> [Exercise description]:
Could you please retype exactly the lines from the start of the records below through the line that contains "### Options", both included, and leave out the pictures?

> [Records for processing]:
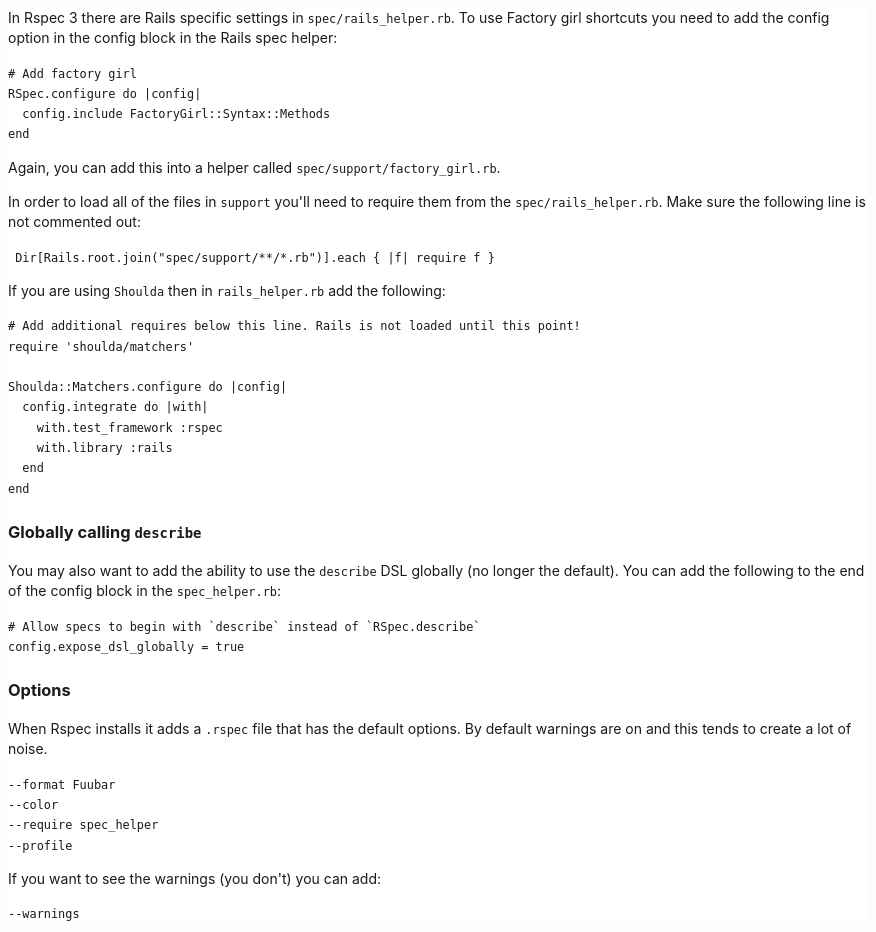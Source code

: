 In Rspec 3 there are Rails specific settings in `spec/rails_helper.rb`. To use Factory girl shortcuts you need to add the config option in the config block in the Rails spec helper:

    # Add factory girl
    RSpec.configure do |config|
      config.include FactoryGirl::Syntax::Methods
    end

Again, you can add this into a helper called `spec/support/factory_girl.rb`. 

In order to load all of the files in `support` you'll need to require them from the `spec/rails_helper.rb`. Make sure the following line is not commented out:

     Dir[Rails.root.join("spec/support/**/*.rb")].each { |f| require f }
     
If you are using `Shoulda` then in `rails_helper.rb` add the following: 

    # Add additional requires below this line. Rails is not loaded until this point!
    require 'shoulda/matchers'

    Shoulda::Matchers.configure do |config|
      config.integrate do |with|
        with.test_framework :rspec
        with.library :rails
      end
    end
  

### Globally calling `describe`

You may also want to add the ability to use the `describe` DSL globally (no longer the default). You can add the following to the end of the config block in the `spec_helper.rb`:

    # Allow specs to begin with `describe` instead of `RSpec.describe`
    config.expose_dsl_globally = true


### Options

When Rspec installs it adds a `.rspec` file that has the default options. By default warnings are on and this tends to create a lot of noise.

    --format Fuubar
    --color
    --require spec_helper
    --profile

If you want to see the warnings (you don't) you can add:

    --warnings
    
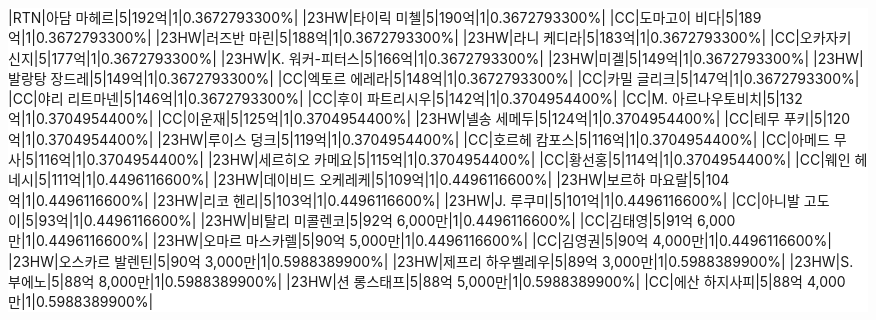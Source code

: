 |RTN|아담 마헤르|5|192억|1|0.3672793300%|
|23HW|타이릭 미첼|5|190억|1|0.3672793300%|
|CC|도마고이 비다|5|189억|1|0.3672793300%|
|23HW|러즈반 마린|5|188억|1|0.3672793300%|
|23HW|라니 케디라|5|183억|1|0.3672793300%|
|CC|오카자키 신지|5|177억|1|0.3672793300%|
|23HW|K. 워커-피터스|5|166억|1|0.3672793300%|
|23HW|미겔|5|149억|1|0.3672793300%|
|23HW|발랑탕 장드레|5|149억|1|0.3672793300%|
|CC|엑토르 에레라|5|148억|1|0.3672793300%|
|CC|카밀 글리크|5|147억|1|0.3672793300%|
|CC|야리 리트마넨|5|146억|1|0.3672793300%|
|CC|후이 파트리시우|5|142억|1|0.3704954400%|
|CC|M. 아르나우토비치|5|132억|1|0.3704954400%|
|CC|이운재|5|125억|1|0.3704954400%|
|23HW|넬송 세메두|5|124억|1|0.3704954400%|
|CC|테무 푸키|5|120억|1|0.3704954400%|
|23HW|루이스 덩크|5|119억|1|0.3704954400%|
|CC|호르헤 캄포스|5|116억|1|0.3704954400%|
|CC|아메드 무사|5|116억|1|0.3704954400%|
|23HW|세르히오 카메요|5|115억|1|0.3704954400%|
|CC|황선홍|5|114억|1|0.3704954400%|
|CC|웨인 헤네시|5|111억|1|0.4496116600%|
|23HW|데이비드 오케레케|5|109억|1|0.4496116600%|
|23HW|보르하 마요랄|5|104억|1|0.4496116600%|
|23HW|리코 헨리|5|103억|1|0.4496116600%|
|23HW|J. 루쿠미|5|101억|1|0.4496116600%|
|CC|아니발 고도이|5|93억|1|0.4496116600%|
|23HW|비탈리 미콜렌코|5|92억 6,000만|1|0.4496116600%|
|CC|김태영|5|91억 6,000만|1|0.4496116600%|
|23HW|오마르 마스카렐|5|90억 5,000만|1|0.4496116600%|
|CC|김영권|5|90억 4,000만|1|0.4496116600%|
|23HW|오스카르 발렌틴|5|90억 3,000만|1|0.5988389900%|
|23HW|제프리 하우벨레우|5|89억 3,000만|1|0.5988389900%|
|23HW|S. 부에노|5|88억 8,000만|1|0.5988389900%|
|23HW|션 롱스태프|5|88억 5,000만|1|0.5988389900%|
|CC|에산 하지사피|5|88억 4,000만|1|0.5988389900%|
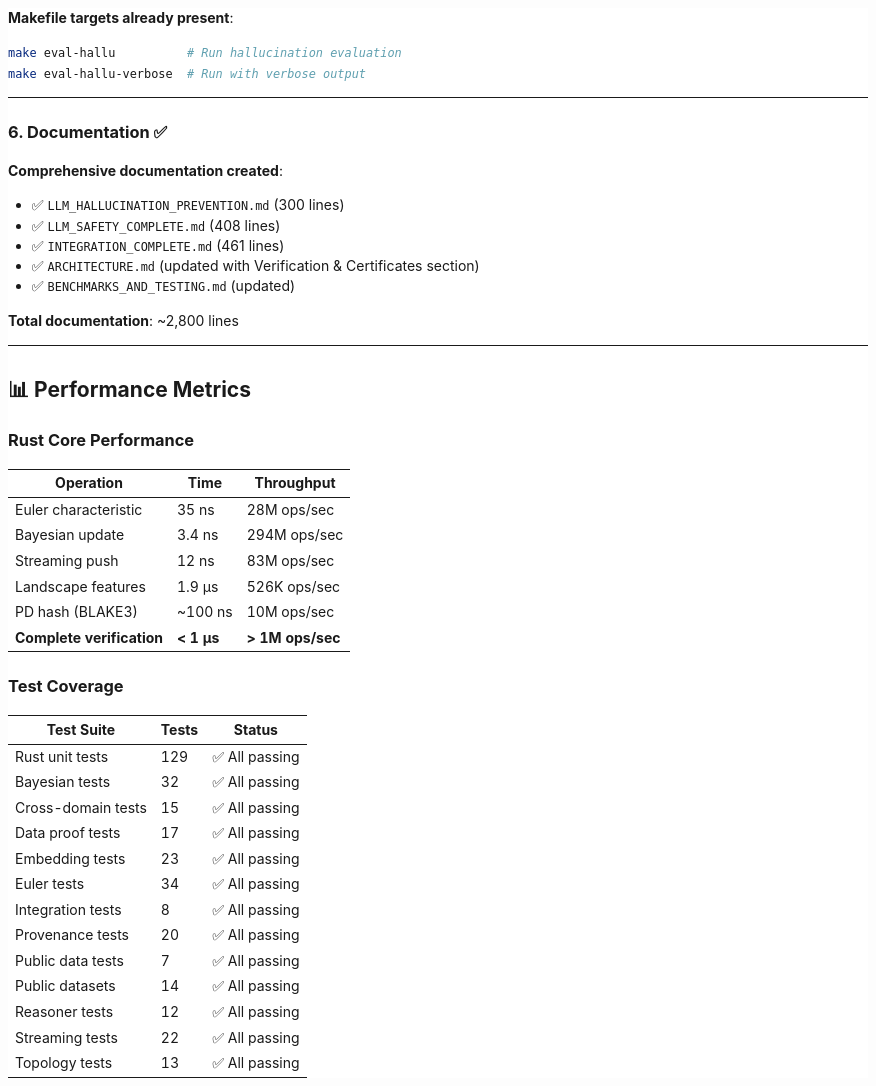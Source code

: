 **Makefile targets already present**:
```bash
make eval-hallu          # Run hallucination evaluation
make eval-hallu-verbose  # Run with verbose output
```

---

### **6. Documentation** ✅

**Comprehensive documentation created**:
- ✅ `LLM_HALLUCINATION_PREVENTION.md` (300 lines)
- ✅ `LLM_SAFETY_COMPLETE.md` (408 lines)
- ✅ `INTEGRATION_COMPLETE.md` (461 lines)
- ✅ `ARCHITECTURE.md` (updated with Verification & Certificates section)
- ✅ `BENCHMARKS_AND_TESTING.md` (updated)

**Total documentation**: ~2,800 lines

---

## 📊 **Performance Metrics**

### **Rust Core Performance**

| Operation | Time | Throughput |
|-----------|------|------------|
| Euler characteristic | 35 ns | 28M ops/sec |
| Bayesian update | 3.4 ns | 294M ops/sec |
| Streaming push | 12 ns | 83M ops/sec |
| Landscape features | 1.9 µs | 526K ops/sec |
| PD hash (BLAKE3) | ~100 ns | 10M ops/sec |
| **Complete verification** | **< 1 µs** | **> 1M ops/sec** |

### **Test Coverage**

| Test Suite | Tests | Status |
|------------|-------|--------|
| Rust unit tests | 129 | ✅ All passing |
| Bayesian tests | 32 | ✅ All passing |
| Cross-domain tests | 15 | ✅ All passing |
| Data proof tests | 17 | ✅ All passing |
| Embedding tests | 23 | ✅ All passing |
| Euler tests | 34 | ✅ All passing |
| Integration tests | 8 | ✅ All passing |
| Provenance tests | 20 | ✅ All passing |
| Public data tests | 7 | ✅ All passing |
| Public datasets | 14 | ✅ All passing |
| Reasoner tests | 12 | ✅ All passing |
| Streaming tests | 22 | ✅ All passing |
| Topology tests | 13 | ✅ All passing |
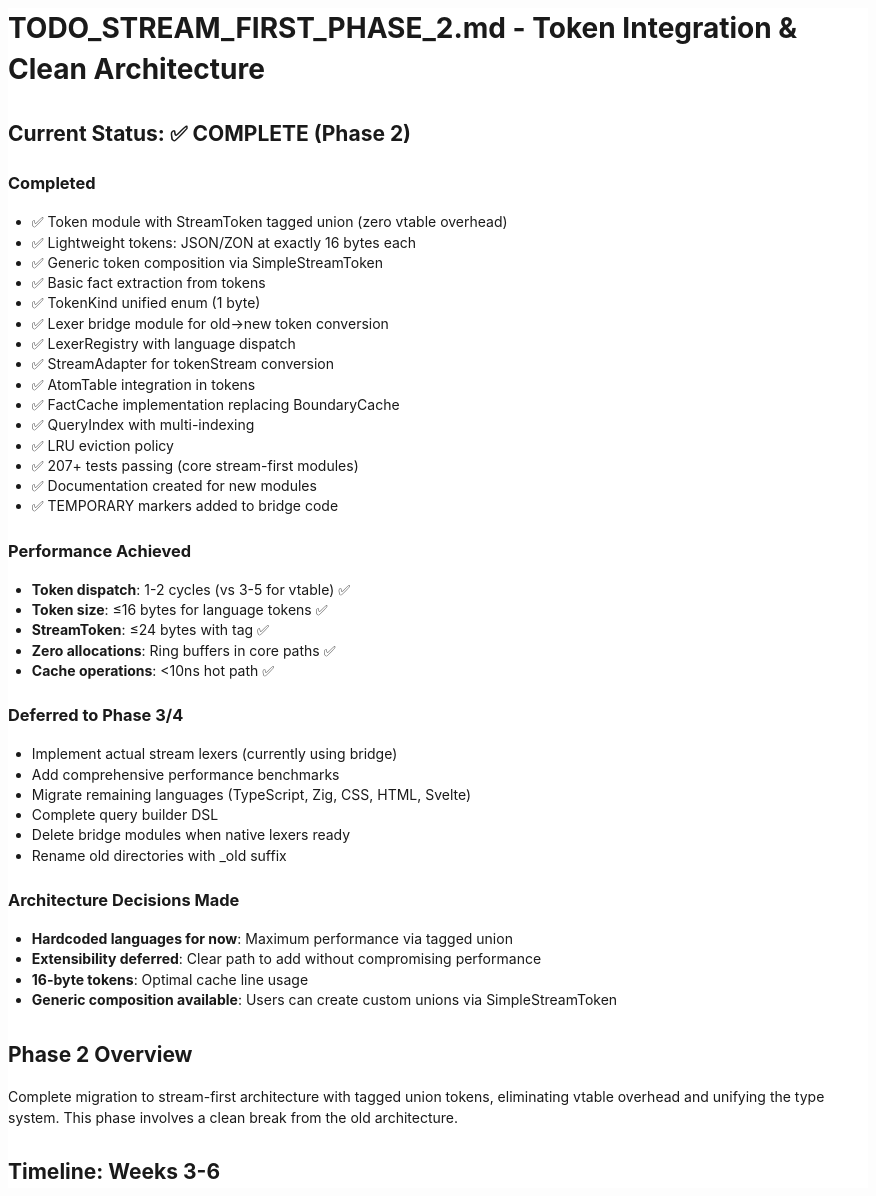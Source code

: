 # TODO_STREAM_FIRST_PHASE_2.md - Token Integration & Clean Architecture

## Current Status: ✅ COMPLETE (Phase 2)

### Completed
- ✅ Token module with StreamToken tagged union (zero vtable overhead)
- ✅ Lightweight tokens: JSON/ZON at exactly 16 bytes each
- ✅ Generic token composition via SimpleStreamToken
- ✅ Basic fact extraction from tokens
- ✅ TokenKind unified enum (1 byte)
- ✅ Lexer bridge module for old→new token conversion
- ✅ LexerRegistry with language dispatch
- ✅ StreamAdapter for tokenStream conversion
- ✅ AtomTable integration in tokens
- ✅ FactCache implementation replacing BoundaryCache
- ✅ QueryIndex with multi-indexing
- ✅ LRU eviction policy
- ✅ 207+ tests passing (core stream-first modules)
- ✅ Documentation created for new modules
- ✅ TEMPORARY markers added to bridge code

### Performance Achieved
- **Token dispatch**: 1-2 cycles (vs 3-5 for vtable) ✅
- **Token size**: ≤16 bytes for language tokens ✅
- **StreamToken**: ≤24 bytes with tag ✅
- **Zero allocations**: Ring buffers in core paths ✅
- **Cache operations**: <10ns hot path ✅

### Deferred to Phase 3/4
- Implement actual stream lexers (currently using bridge)
- Add comprehensive performance benchmarks
- Migrate remaining languages (TypeScript, Zig, CSS, HTML, Svelte)
- Complete query builder DSL
- Delete bridge modules when native lexers ready
- Rename old directories with _old suffix

### Architecture Decisions Made
- **Hardcoded languages for now**: Maximum performance via tagged union
- **Extensibility deferred**: Clear path to add without compromising performance
- **16-byte tokens**: Optimal cache line usage
- **Generic composition available**: Users can create custom unions via SimpleStreamToken

## Phase 2 Overview
Complete migration to stream-first architecture with tagged union tokens, eliminating vtable overhead and unifying the type system. This phase involves a clean break from the old architecture.

## Timeline: Weeks 3-6
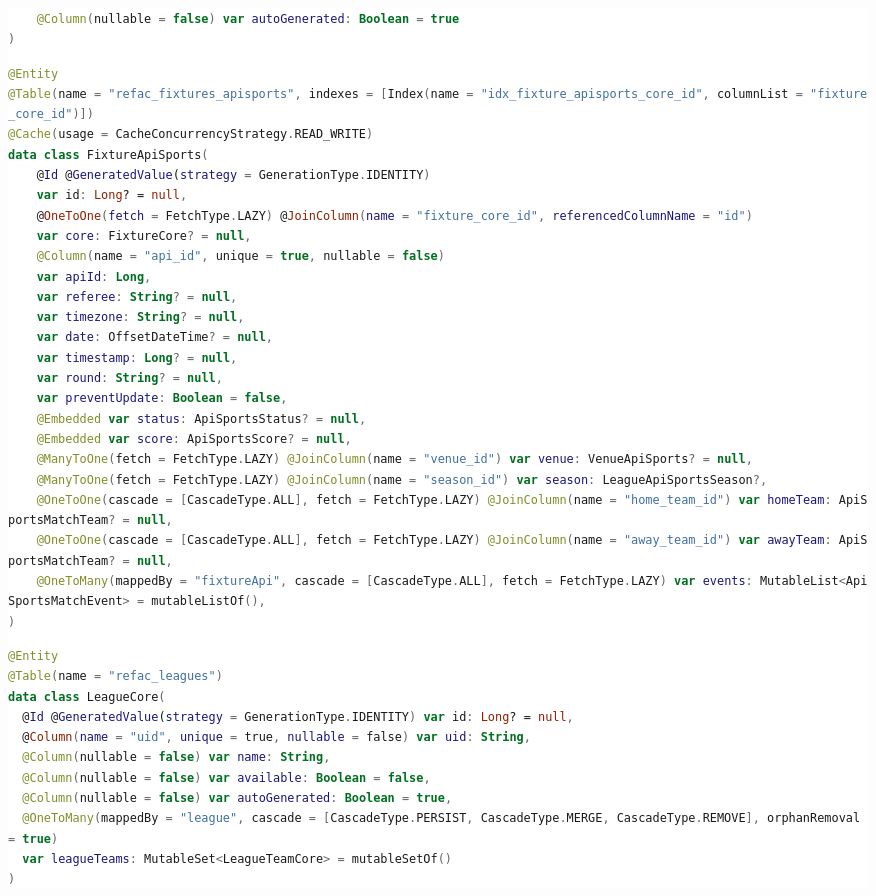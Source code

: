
 ```12:40:src/main/kotlin/com/footballay/core/infra/persistence/core/entity/FixtureCore.kt
    @Column(nullable = false) var autoGenerated: Boolean = true
)
```

```20:40:src/main/kotlin/com/footballay/core/infra/persistence/apisports/entity/FixtureApiSports.kt
@Entity
@Table(name = "refac_fixtures_apisports", indexes = [Index(name = "idx_fixture_apisports_core_id", columnList = "fixture_core_id")])
@Cache(usage = CacheConcurrencyStrategy.READ_WRITE)
data class FixtureApiSports(
    @Id @GeneratedValue(strategy = GenerationType.IDENTITY)
    var id: Long? = null,
    @OneToOne(fetch = FetchType.LAZY) @JoinColumn(name = "fixture_core_id", referencedColumnName = "id")
    var core: FixtureCore? = null,
    @Column(name = "api_id", unique = true, nullable = false)
    var apiId: Long,
    var referee: String? = null,
    var timezone: String? = null,
    var date: OffsetDateTime? = null,
    var timestamp: Long? = null,
    var round: String? = null,
    var preventUpdate: Boolean = false,
    @Embedded var status: ApiSportsStatus? = null,
    @Embedded var score: ApiSportsScore? = null,
    @ManyToOne(fetch = FetchType.LAZY) @JoinColumn(name = "venue_id") var venue: VenueApiSports? = null,
    @ManyToOne(fetch = FetchType.LAZY) @JoinColumn(name = "season_id") var season: LeagueApiSportsSeason?,
    @OneToOne(cascade = [CascadeType.ALL], fetch = FetchType.LAZY) @JoinColumn(name = "home_team_id") var homeTeam: ApiSportsMatchTeam? = null,
    @OneToOne(cascade = [CascadeType.ALL], fetch = FetchType.LAZY) @JoinColumn(name = "away_team_id") var awayTeam: ApiSportsMatchTeam? = null,
    @OneToMany(mappedBy = "fixtureApi", cascade = [CascadeType.ALL], fetch = FetchType.LAZY) var events: MutableList<ApiSportsMatchEvent> = mutableListOf(),
)
```

```12:31:src/main/kotlin/com/footballay/core/infra/persistence/core/entity/LeagueCore.kt
@Entity
@Table(name = "refac_leagues")
data class LeagueCore(
  @Id @GeneratedValue(strategy = GenerationType.IDENTITY) var id: Long? = null,
  @Column(name = "uid", unique = true, nullable = false) var uid: String,
  @Column(nullable = false) var name: String,
  @Column(nullable = false) var available: Boolean = false,
  @Column(nullable = false) var autoGenerated: Boolean = true,
  @OneToMany(mappedBy = "league", cascade = [CascadeType.PERSIST, CascadeType.MERGE, CascadeType.REMOVE], orphanRemoval = true)
  var leagueTeams: MutableSet<LeagueTeamCore> = mutableSetOf()
)
```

> [Answer to this exercise]:
Source code

: In Rspec 3 there are Rails specific settings in `spec/rails_helper.rb`. To use Factory girl shortcuts you need to add the config option in the config block in the Rails spec helper:

    # Add factory girl
    RSpec.configure do |config|
      config.include FactoryGirl::Syntax::Methods
    end

Again, you can add this into a helper called `spec/support/factory_girl.rb`. 

In order to load all of the files in `support` you'll need to require them from the `spec/rails_helper.rb`. Make sure the following line is not commented out:

     Dir[Rails.root.join("spec/support/**/*.rb")].each { |f| require f }
     
If you are using `Shoulda` then in `rails_helper.rb` add the following: 

    # Add additional requires below this line. Rails is not loaded until this point!
    require 'shoulda/matchers'

    Shoulda::Matchers.configure do |config|
      config.integrate do |with|
        with.test_framework :rspec
        with.library :rails
      end
    end
  

### Globally calling `describe`

You may also want to add the ability to use the `describe` DSL globally (no longer the default). You can add the following to the end of the config block in the `spec_helper.rb`:

    # Allow specs to begin with `describe` instead of `RSpec.describe`
    config.expose_dsl_globally = true


### Options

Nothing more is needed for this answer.